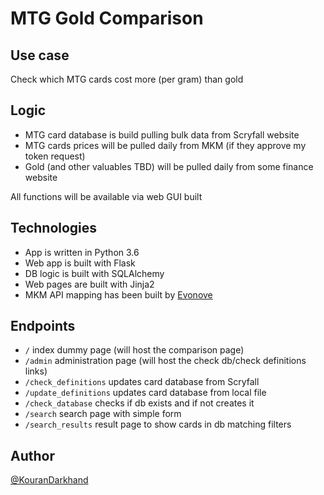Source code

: # MTG Gold Comparison

## Use case
Check which MTG cards cost more (per gram) than gold

## Logic
* MTG card database is build pulling bulk data from Scryfall website
* MTG cards prices will be pulled daily from MKM (if they approve my token request)
* Gold (and other valuables TBD) will be pulled daily from some finance website

All functions will be available via web GUI built

## Technologies
* App is written in Python 3.6
* Web app is built with Flask
* DB logic is built with SQLAlchemy
* Web pages are built with Jinja2
* MKM API mapping has been built by [Evonove](https://github.com/evonove/mkm-sdk)

## Endpoints
* `/` index dummy page (will host the comparison page)
* `/admin` administration page (will host the check db/check definitions links)
* `/check_definitions` updates card database from Scryfall
* `/update_definitions` updates card database from local file
* `/check_database` checks if db exists and if not creates it
* `/search` search page with simple form
* `/search_results` result page to show cards in db matching filters


## Author
[@KouranDarkhand](https://twitter.com/KouranDarkhand)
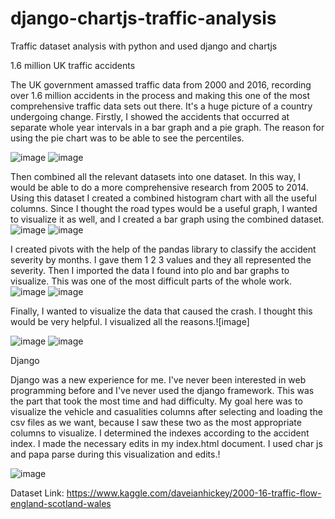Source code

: # django-chartjs-traffic-analysis
Traffic dataset analysis with python and used django and chartjs


1.6 million UK traffic accidents

The UK government amassed traffic data from 2000 and 2016, recording over 1.6 million accidents in the process and making this one of the most comprehensive traffic data sets out there. It's a huge picture of a country undergoing change.
Firstly, I showed the accidents that occurred at separate whole year intervals in a bar graph and a pie graph. The reason for using the pie chart was to be able to see the percentiles.

![image](https://user-images.githubusercontent.com/61598281/148847222-995ca062-ce9d-4f00-ad7b-636373c00f2e.png) ![image](https://user-images.githubusercontent.com/61598281/148847243-584a081c-57c0-4495-b824-8c3e67352ca8.png)

Then combined all the relevant datasets into one dataset. In this way, I would be able to do a more comprehensive research from 2005 to 2014. Using this dataset I created a combined histogram chart with all the useful columns.  Since I thought the road types would be a useful graph, I wanted to visualize it as well, and I created a bar graph using the combined dataset.
![image](https://user-images.githubusercontent.com/61598281/148847301-48aed928-3b78-4f16-8100-88ae394eac34.png) ![image](https://user-images.githubusercontent.com/61598281/148847314-1a3c01c4-bc3f-4531-9b0d-3c5a8f81d7e7.png)

I created pivots with the help of the pandas library to classify the accident severity by months. I gave them 1 2 3 values and they all represented the severity. Then I imported the data I found into plo and bar graphs to visualize. This was one of the most difficult parts of the whole work.
![image](https://user-images.githubusercontent.com/61598281/148847362-8577614b-e588-4ea0-bfed-de9b6652dae1.png) ![image](https://user-images.githubusercontent.com/61598281/148847389-bf78ae29-a008-45b0-9cad-7faf5e91d2ba.png)

Finally, I wanted to visualize the data that caused the crash. I thought this would be very helpful. I visualized all the reasons.![image]

![image](https://user-images.githubusercontent.com/61598281/148847430-1bde61d2-5c06-4855-b433-a5b6e3971750.png) ![image](https://user-images.githubusercontent.com/61598281/148847451-7c81f25a-6a4a-40a3-b8e3-82fd04c223d1.png)

Django

Django was a new experience for me. I've never been interested in web programming before and I've never used the django framework. This was the part that took the most time and had difficulty. My goal here was to visualize the vehicle and casualities columns after selecting and loading the csv files as we want, because I saw these two as the most appropriate columns to visualize. I determined the indexes according to the accident index. I made the necessary edits in my index.html document. I used char js and papa parse during this visualization and edits.!

![image](https://user-images.githubusercontent.com/61598281/148847592-0d8b529c-2489-47b7-ab2f-cf63b765d8ec.png)


Dataset Link: https://www.kaggle.com/daveianhickey/2000-16-traffic-flow-england-scotland-wales
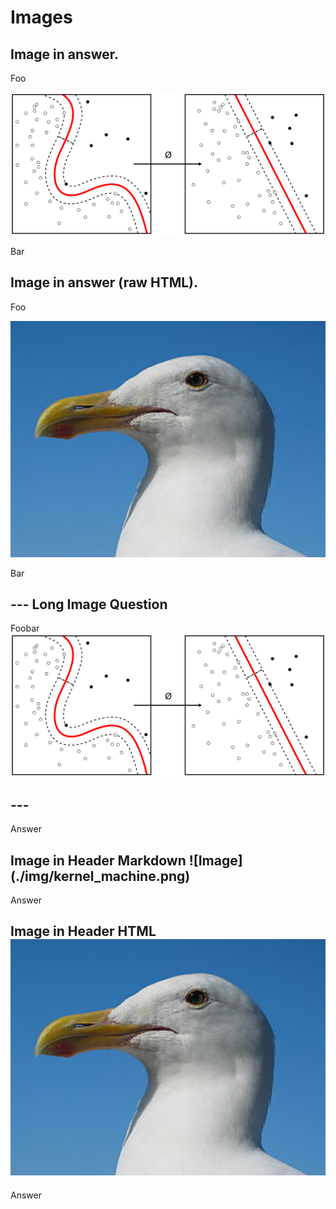# Images

## Image in answer.

Foo

![Image](./img/kernel_machine.png)

Bar

## Image in answer (raw HTML).

Foo

<img src="./img/gull.jpg" width="100%" height="10%" alt="gull">

Bar

## --- Long Image Question

Foobar
![Image](./img/kernel_machine.png)

## ---

Answer


<h2> Image in Header Markdown
![Image](./img/kernel_machine.png) 
</h2>

Answer

<h2> Image in Header HTML <img src="./img/gull.jpg" width="100%" height="10%" alt="gull"></h2>

Answer
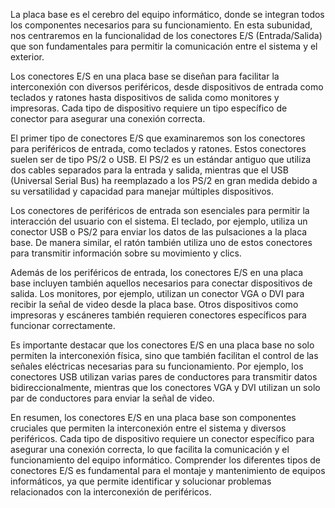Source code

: La placa base es el cerebro del equipo informático, donde se integran todos los componentes necesarios para su funcionamiento. En esta subunidad, nos centraremos en la funcionalidad de los conectores E/S (Entrada/Salida) que son fundamentales para permitir la comunicación entre el sistema y el exterior.

Los conectores E/S en una placa base se diseñan para facilitar la interconexión con diversos periféricos, desde dispositivos de entrada como teclados y ratones hasta dispositivos de salida como monitores y impresoras. Cada tipo de dispositivo requiere un tipo específico de conector para asegurar una conexión correcta.

El primer tipo de conectores E/S que examinaremos son los conectores para periféricos de entrada, como teclados y ratones. Estos conectores suelen ser de tipo PS/2 o USB. El PS/2 es un estándar antiguo que utiliza dos cables separados para la entrada y salida, mientras que el USB (Universal Serial Bus) ha reemplazado a los PS/2 en gran medida debido a su versatilidad y capacidad para manejar múltiples dispositivos.

Los conectores de periféricos de entrada son esenciales para permitir la interacción del usuario con el sistema. El teclado, por ejemplo, utiliza un conector USB o PS/2 para enviar los datos de las pulsaciones a la placa base. De manera similar, el ratón también utiliza uno de estos conectores para transmitir información sobre su movimiento y clics.

Además de los periféricos de entrada, los conectores E/S en una placa base incluyen también aquellos necesarios para conectar dispositivos de salida. Los monitores, por ejemplo, utilizan un conector VGA o DVI para recibir la señal de video desde la placa base. Otros dispositivos como impresoras y escáneres también requieren conectores específicos para funcionar correctamente.

Es importante destacar que los conectores E/S en una placa base no solo permiten la interconexión física, sino que también facilitan el control de las señales eléctricas necesarias para su funcionamiento. Por ejemplo, los conectores USB utilizan varias pares de conductores para transmitir datos bidireccionalmente, mientras que los conectores VGA y DVI utilizan un solo par de conductores para enviar la señal de video.

En resumen, los conectores E/S en una placa base son componentes cruciales que permiten la interconexión entre el sistema y diversos periféricos. Cada tipo de dispositivo requiere un conector específico para asegurar una conexión correcta, lo que facilita la comunicación y el funcionamiento del equipo informático. Comprender los diferentes tipos de conectores E/S es fundamental para el montaje y mantenimiento de equipos informáticos, ya que permite identificar y solucionar problemas relacionados con la interconexión de periféricos.
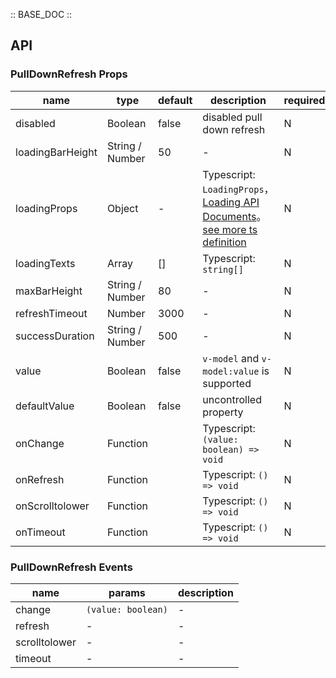 :: BASE_DOC ::

## API

### PullDownRefresh Props

name | type | default | description | required
-- | -- | -- | -- | --
disabled | Boolean | false | disabled pull down refresh | N
loadingBarHeight | String / Number | 50 | \- | N
loadingProps | Object | - | Typescript: `LoadingProps`，[Loading API Documents](./loading?tab=api)。[see more ts definition](https://github.com/Tencent/tdesign-mobile-vue/tree/develop/src/pull-down-refresh/type.ts) | N
loadingTexts | Array | [] | Typescript: `string[]` | N
maxBarHeight | String / Number | 80 | \- | N
refreshTimeout | Number | 3000 | \- | N
successDuration | String / Number | 500 | \- | N
value | Boolean | false | `v-model` and `v-model:value` is supported | N
defaultValue | Boolean | false | uncontrolled property | N
onChange | Function |  | Typescript: `(value: boolean) => void`<br/> | N
onRefresh | Function |  | Typescript: `() => void`<br/> | N
onScrolltolower | Function |  | Typescript: `() => void`<br/> | N
onTimeout | Function |  | Typescript: `() => void`<br/> | N

### PullDownRefresh Events

name | params | description
-- | -- | --
change | `(value: boolean)` | \-
refresh | \- | \-
scrolltolower | \- | \-
timeout | \- | \-
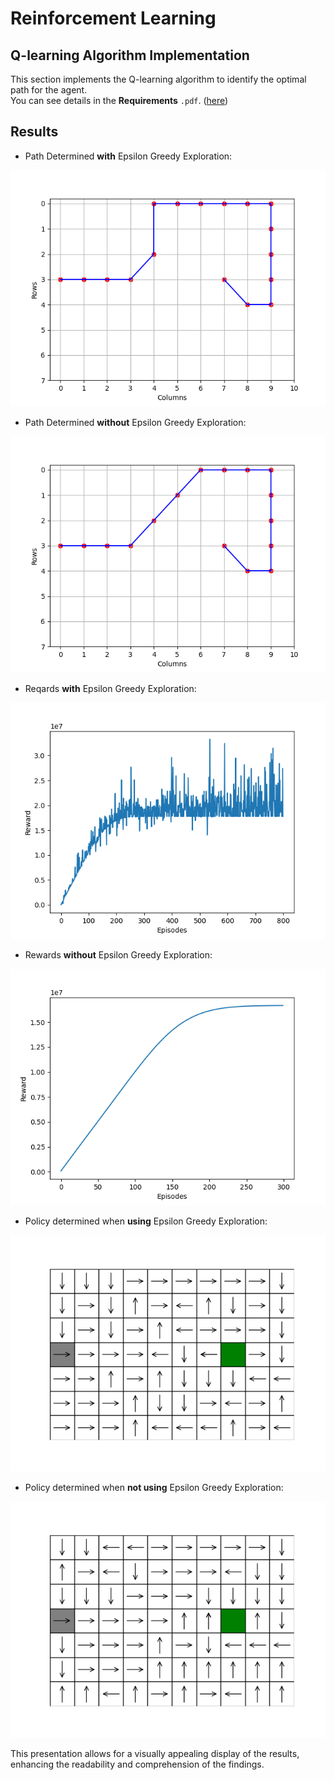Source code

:# Reinforcement Learning
## Q-learning Algorithm Implementation
This section implements the Q-learning algorithm to identify the optimal path for the agent.\
You can see details in the **Requirements** ``.pdf``. ([here](https://github.com/sorodocosmin/artificial-intelligence/blob/main/Lab_9/Requirements_Ro_Eng.pdf))

## Results
- Path Determined **with** Epsilon Greedy Exploration:

![Image-1](https://github.com/sorodocosmin/artificial-intelligence/blob/main/Lab_9/path-result-greedy.png)

- Path Determined **without** Epsilon Greedy Exploration:

![Image-2](https://github.com/sorodocosmin/artificial-intelligence/blob/main/Lab_9/path-result.png)

- Reqards **with** Epsilon Greedy Exploration:

![Image-2](https://github.com/sorodocosmin/artificial-intelligence/blob/main/Lab_9/reward-per-episode-greedy.png)

- Rewards **without** Epsilon Greedy Exploration:

![Image-2](https://github.com/sorodocosmin/artificial-intelligence/blob/main/Lab_9/reward-per-episode-plot.png)

- Policy determined when **using** Epsilon Greedy Exploration:

![Image-2](https://github.com/sorodocosmin/artificial-intelligence/blob/main/Lab_9/policy-result-greedy.png)

- Policy determined when **not using** Epsilon Greedy Exploration:

![Image-2](https://github.com/sorodocosmin/artificial-intelligence/blob/main/Lab_9/policy-result.png)



This presentation allows for a visually appealing display of the results, enhancing the readability and comprehension of the findings.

§ **BRIEF**
Return, in full, every line of these entries that holds "datos".

§ **SOLVED PROBLEM**
Los conectores de periféricos de entrada son esenciales para permitir la interacción del usuario con el sistema. El teclado, por ejemplo, utiliza un conector USB o PS/2 para enviar los datos de las pulsaciones a la placa base. De manera similar, el ratón también utiliza uno de estos conectores para transmitir información sobre su movimiento y clics.
Es importante destacar que los conectores E/S en una placa base no solo permiten la interconexión física, sino que también facilitan el control de las señales eléctricas necesarias para su funcionamiento. Por ejemplo, los conectores USB utilizan varias pares de conductores para transmitir datos bidireccionalmente, mientras que los conectores VGA y DVI utilizan un solo par de conductores para enviar la señal de video.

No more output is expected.